O comitê disse considerar o ritmo de 1,5 ponto percentual por reunião adequado para levar a inflação à meta, mas disse que o nível final da taxa deve "avançar ainda mais no território contracionista". Com isso, a autoridade monetária indica que o patamar final da Selic deve ser maior que o esperado, mas sem especificar qual seria.

O Copom afirmou que, "diante da deterioração no balanço de riscos e do aumento de suas projeções, esse ritmo de ajuste é o mais adequado para garantir a convergência da inflação para as metas no horizonte relevante".

"Neste momento, o cenário básico e o balanço de riscos do Copom indicam ser apropriado que o ciclo de aperto monetário avance ainda mais no território contracionista [patamar mais elevado de juros]", ressaltou.

A elevação desta quarta é maior que a indicada pelo BC na reunião anterior, em setembro, quando sinalizou que subiria novamente a Selic em 1 ponto percentual. O presidente da autarquia, Roberto Campos Neto, e diretores reiteraram em eventos dos quais participaram ao longo das últimas semanas que o plano era manter esse ritmo nas decisões seguintes.

Diante da manobra do governo para driblar o teto de gastos na semana passada, no entanto, o BC teve que mudar a postura para tentar levar a inflação de 2022 e 2023 à meta.

A decisão veio em linha com as projeções do mercado. Na semana passada, economistas revisaram as expectativas para a decisão desta quarta e passaram a esperar uma resposta mais agressiva da autoridade monetária diante da elevação do risco fiscal.

A maior parte dos economistas consultados pela Bloomberg projetava elevação de 1,5 ponto percentual.

As revisões ocorreram após o governo e seus aliados no Congresso inserirem, na última quinta-feira (21), na PEC (proposta de emenda à Constituição) que adia o pagamento de precatórios uma mudança na regra de correção do teto de gastos que, na prática, expande o limite das despesas federais.

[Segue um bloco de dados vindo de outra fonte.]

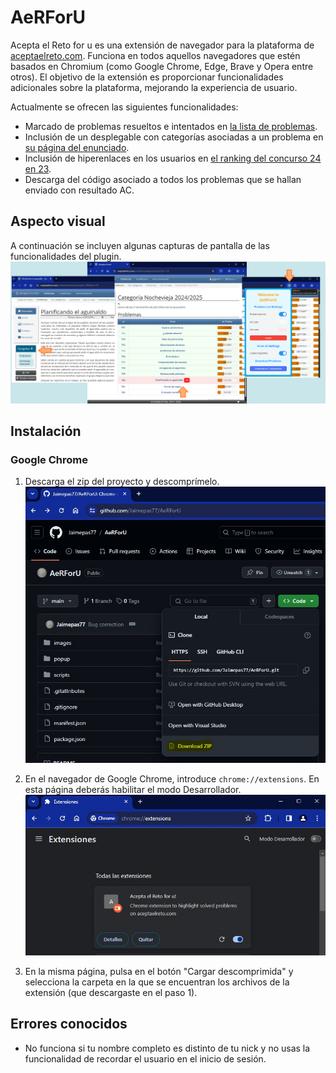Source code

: # AeRForU
Acepta el Reto for u es una extensión de navegador para la plataforma de [aceptaelreto.com](https://aceptaelreto.com).
Funciona en todos aquellos navegadores que estén basados en Chromium (como Google Chrome, Edge, Brave y Opera entre otros).
El objetivo de la extensión es proporcionar funcionalidades adicionales sobre la plataforma, mejorando la experiencia de usuario.

Actualmente se ofrecen las siguientes funcionalidades:
- Marcado de problemas resueltos e intentados en [la lista de problemas](https://aceptaelreto.com/problems/volumes.php/?vol=71).
- Inclusión de un desplegable con categorías asociadas a un problema en [su página del enunciado](https://aceptaelreto.com/problem/statement.php?id=116).
- Inclusión de hiperenlaces en los usuarios en [el ranking del concurso 24 en 23](https://aceptaelreto.com/24en23/2025/clasificacion.php).
- Descarga del código asociado a todos los problemas que se hallan enviado con resultado AC.

## Aspecto visual
A continuación se incluyen algunas capturas de pantalla de las funcionalidades del plugin.
![Ejemplo del plugin sobre los problemas de Las 12 uvas (2023)](/images/example3.png)

## Instalación
### Google Chrome
1. Descarga el zip del proyecto y descomprímelo.
![Ejemplo de descargar como zip](/images/step1.jpg)

2. En el navegador de Google Chrome, introduce `chrome://extensions`. En esta
página deberás habilitar el modo Desarrollador.
![Ejemplo del chrome://extensions](/images/step2.jpg)

3. En la misma página, pulsa en el botón "Cargar descomprimida" y selecciona la carpeta en la que se encuentran los archivos de la extensión (que descargaste en el paso 1).

## Errores conocidos
- No funciona si tu nombre completo es distinto de tu nick y no usas la funcionalidad de recordar el usuario en el inicio de sesión.
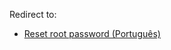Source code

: Redirect to:

*   [Reset root password (Português)](/index.php/Reset_root_password_(Portugu%C3%AAs) "Reset root password (Português)")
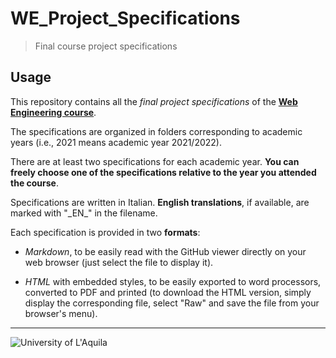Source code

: # WE_Project_Specifications

> Final course project specifications

## Usage

This repository contains all the *final project specifications* of the [**Web Engineering course**](https://people.disim.univaq.it/~dellapenna/content.php?page=students). 

The specifications are organized in folders corresponding to academic years (i.e., 2021 means academic year 2021/2022).

There are at least two specifications for each academic year. **You can freely choose one of the specifications relative to the year you attended the course**.

Specifications are written in Italian. **English translations**, if available, are marked with "\_EN\_" in the filename.

Each specification is provided in two **formats**:

- *Markdown*, to be easily read with the GitHub viewer directly on your web browser (just select the file to display it).
* *HTML* with embedded styles, to be easily exported to word processors, converted to PDF and printed (to download the HTML version, simply display the corresponding file, select "Raw" and save the file from your browser's menu).

---

![University of L'Aquila](https://www.disim.univaq.it/skins/aqua/img/logo2021-2.png)
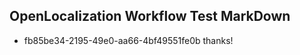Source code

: ## OpenLocalization Workflow Test MarkDown
* fb85be34-2195-49e0-aa66-4bf49551fe0b thanks!

<!--HONumber=Sep16_HO1-->


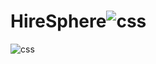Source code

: # HireSphere![css](https://user-images.githubusercontent.com/92674717/224671205-41630eaf-b2bf-43a9-907b-652d2a2a1a7c.png)
![css](https://user-images.githubusercontent.com/92674717/224671242-3f045bbc-97a7-48f5-9ba1-b2eaa7a8a57f.png)
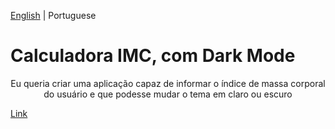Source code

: [English](README.md) | Portuguese

<h1> Calculadora IMC, com Dark Mode </h1>

<p align="center">
Eu queria criar uma aplicação capaz de informar o índice de massa corporal do usuário e que podesse mudar o tema em claro ou escuro</p>


[Link](https://calculadora-imc-darkmode.000webhostapp.com/tela.html) <br>

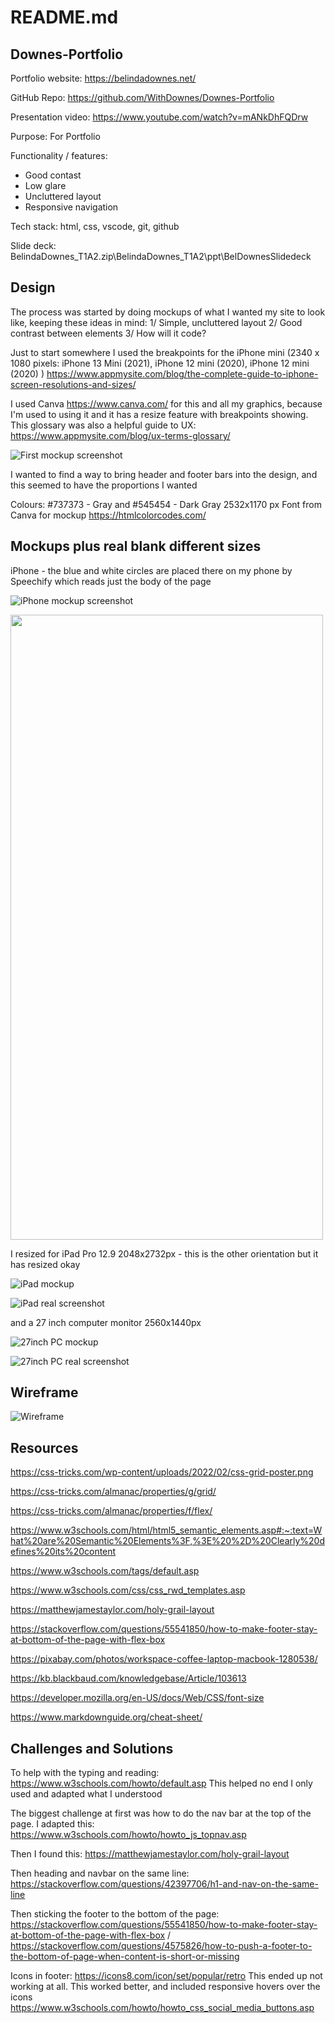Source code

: # README.md

## Downes-Portfolio

Portfolio website: https://belindadownes.net/

GitHub Repo: https://github.com/WithDownes/Downes-Portfolio

Presentation video: https://www.youtube.com/watch?v=mANkDhFQDrw

Purpose: For Portfolio

Functionality / features: 
 - Good contast
 - Low glare
 - Uncluttered layout
 - Responsive navigation

Tech stack: html, css, vscode, git, github

Slide deck: BelindaDownes_T1A2.zip\BelindaDownes_T1A2\ppt\BelDownesSlidedeck

## Design

The process was started by doing mockups of what I wanted my site to look like, keeping these ideas in
mind:
1/ Simple, uncluttered layout
2/ Good contrast between elements
3/ How will it code?

Just to start somewhere I used the breakpoints for the iPhone mini (2340 x 1080 pixels: iPhone 13 Mini
(2021), iPhone 12 mini (2020), iPhone 12 mini (2020) ) https://www.appmysite.com/blog/the-complete-guide-to-iphone-screen-resolutions-and-sizes/

I used Canva https://www.canva.com/ for this and all my graphics, because I'm used to using it and it has
a resize feature with breakpoints showing.
This glossary was also a helpful guide to UX: https://www.appmysite.com/blog/ux-terms-glossary/

![First mockup screenshot](/src/images/pic1.png)

I wanted to find a way to bring header and footer bars into the design, and this seemed to have the
proportions I wanted

Colours: #737373 - Gray and #545454 - Dark Gray 2532x1170 px
Font from Canva for mockup
https://htmlcolorcodes.com/

## Mockups plus real blank different sizes

iPhone - the blue and white circles are placed there on my phone by Speechify which reads just the body
of the page

![iPhone mockup screenshot](/src/images/iphone_mockup.png)


<!--![iPhone real screenshot](/src/images/Screenshot_iphone_real.PNG)-->


<img src="/src/images/Screenshot_iphone_real.PNG" width="500" height="1000">


I resized for iPad Pro 12.9 2048x2732px - this is the other orientation but it has resized okay


![iPad mockup](/src/images/ipad_mockup.png)


![iPad real screenshot](/src/images/ipad_real.PNG)

and a 27 inch computer monitor 2560x1440px

![27inch PC mockup](/src/images/27pc_mockup.png)

![27inch PC real screenshot](/src/images/27pc_real.png)


## Wireframe

![Wireframe](/src/images/wireframe.jpg)


## Resources

https://css-tricks.com/wp-content/uploads/2022/02/css-grid-poster.png

https://css-tricks.com/almanac/properties/g/grid/

https://css-tricks.com/almanac/properties/f/flex/

https://www.w3schools.com/html/html5_semantic_elements.asp#:~:text=What%20are%20Semantic%20Elements%3F,%3E%20%2D%20Clearly%20defines%20its%20content

https://www.w3schools.com/tags/default.asp

https://www.w3schools.com/css/css_rwd_templates.asp

https://matthewjamestaylor.com/holy-grail-layout

https://stackoverflow.com/questions/55541850/how-to-make-footer-stay-at-bottom-of-the-page-with-flex-box

https://pixabay.com/photos/workspace-coffee-laptop-macbook-1280538/

https://kb.blackbaud.com/knowledgebase/Article/103613

https://developer.mozilla.org/en-US/docs/Web/CSS/font-size

https://www.markdownguide.org/cheat-sheet/


## Challenges and Solutions

To help with the typing and reading: https://www.w3schools.com/howto/default.asp This helped no end
I only used and adapted what I understood

The biggest challenge at first was how to do the nav bar at the top of the page. I adapted this:
https://www.w3schools.com/howto/howto_js_topnav.asp

Then I found this: https://matthewjamestaylor.com/holy-grail-layout

Then heading and navbar on the same line: https://stackoverflow.com/questions/42397706/h1-and-nav-on-the-same-line

Then sticking the footer to the bottom of the page: https://stackoverflow.com/questions/55541850/how-to-make-footer-stay-at-bottom-of-the-page-with-flex-box /
https://stackoverflow.com/questions/4575826/how-to-push-a-footer-to-the-bottom-of-page-when-content-is-short-or-missing

Icons in footer: https://icons8.com/icon/set/popular/retro This ended up not working at all.
This worked better, and included responsive hovers over the icons
https://www.w3schools.com/howto/howto_css_social_media_buttons.asp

A manobra tem como objetivo abrir espaço orçamentário e turbinar o Auxílio Brasil, programa social que vai substituir o Bolsa Família.

O ruído em torno de uma possível mudança de regime fiscal elevou o chamado o prêmio de risco à curva de juros, custo adicionado para cobrir eventuais impactos, e afetou as expectativas para a inflação.

O Copom destacou no texto o peso do risco fiscal nas expectativas de inflação.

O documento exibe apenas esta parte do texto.